A transmission brake is usually considered a drag racing "only" automotive after-market device. It operates by simultaneously applying the forward and reverse clutch packs of an automatic transmission while its both in gear, and the torque converter is at or near it's stall speed. At the moment the trans-brake is disengaged the reverse element is released (usually the engine is revving at peak power) and the car will immediately lunge forward from its starting position.

You might wonder what the difference is between holding back a revving car in gear with just the wheel brakes versus that with a trans-brake. In order to understand this difference, more must be explained about the car's suspension, and how it operates during the initial take-off. 

If your car has a rear-axle drive with a solid suspension, it most likely also has what's called "anti-squat". This term defines the function of the rear suspension geometry that prevents the body of the car from "squatting" during it's initial acceleration. In fact, the rear of the car will rise if the anti-squat factor is high enough to overcome the inertial forces encountered during this initial acceleration. Many cars from Detroit incorporate an anti-squat design in order to prevent suspension "bottoming" during initial acceleration. You can find out if your car has this feature by performing a simple stall test and if the rear end rises, it has anti-squat. If your car has an independent rear suspension, such as the Corvette, it will squat because this type suspension has a "pro-squat" type geometry built into it.

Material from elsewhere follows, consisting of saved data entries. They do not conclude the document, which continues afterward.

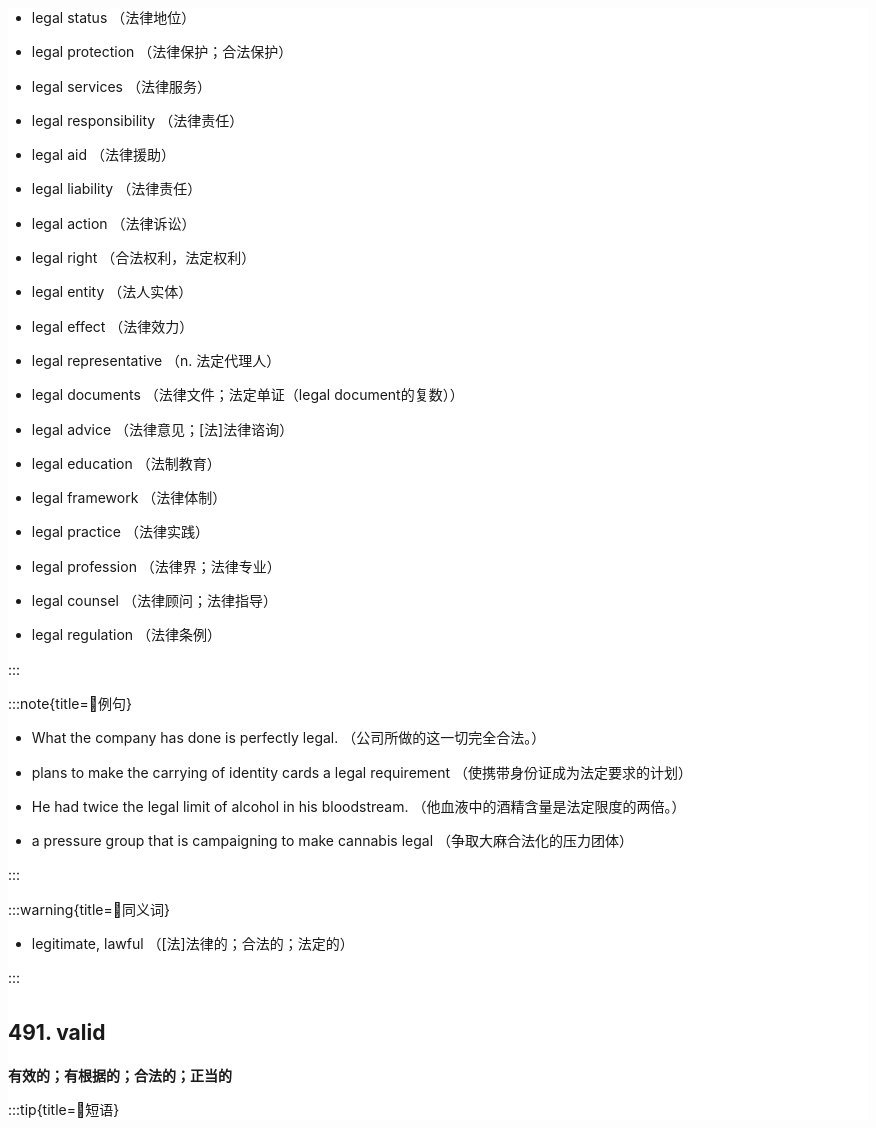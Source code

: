 - legal status （法律地位）

- legal protection （法律保护；合法保护）

- legal services （法律服务）

- legal responsibility （法律责任）

- legal aid （法律援助）

- legal liability （法律责任）

- legal action （法律诉讼）

- legal right （合法权利，法定权利）

- legal entity （法人实体）

- legal effect （法律效力）

- legal representative （n. 法定代理人）

- legal documents （法律文件；法定单证（legal document的复数））

- legal advice （法律意见；[法]法律谘询）

- legal education （法制教育）

- legal framework （法律体制）

- legal practice （法律实践）

- legal profession （法律界；法律专业）

- legal counsel （法律顾问；法律指导）

- legal regulation （法律条例）

:::

:::note{title=🎤例句}

- What the company has done is perfectly legal. （公司所做的这一切完全合法。）

- plans to make the carrying of identity cards a legal requirement （使携带身份证成为法定要求的计划）

- He had twice the legal limit of alcohol in his bloodstream. （他血液中的酒精含量是法定限度的两倍。）

- a pressure group that is campaigning to make cannabis legal （争取大麻合法化的压力团体）

:::

:::warning{title=🤔同义词}

- legitimate, lawful （[法]法律的；合法的；法定的）

:::


## 491. valid

**有效的；有根据的；合法的；正当的**

:::tip{title=🤩短语}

How is the trans-brake and the rear suspension related? Keep in mind that for every force in one direction, there is an equal and opposite force in another. The force that is opposite to the raising of the rear will appear as high instant tire loading during initial acceleration. Its instantaneous because this force only occurs at a moment during the initial launch. This at the time between when the car is at rest and when full power is being transferred to the rear suspension.

Since the traction forces of the rear tires usually increase relative to their contact patch force, a car having more anti-squat will always have a higher acceleration and therefore will launch much quicker. If the wheel brakes are used for staging, the rear suspension becomes preloaded and all the anti-squat factor is already used up. When a trans-brake is used for staging, the rear suspension remains at rest and is unloaded. At the moment you flick the switch and release the trans-brake, the immediate transfer of engine torque "shocks" or loads the rear suspension, performing as it would with a stick-shift car. The trans-brake also prevents the high-powered/high stall car from overpowering its brakes on the line. By comparison, the trans-brake release action is much faster than lifting your foot off the brake pedal (or even a clutch pedal for that matter).

The trans-brake is used in conjunction with a specially calibrated full manual valve body. During operation the transmission will function normally, even if you choose not to use the trans-brake. A toggle switch is used to simply turn off its operation. Since the trans-brake is an added feature, the operation of the transmission can not be adversely affected when it is not being used.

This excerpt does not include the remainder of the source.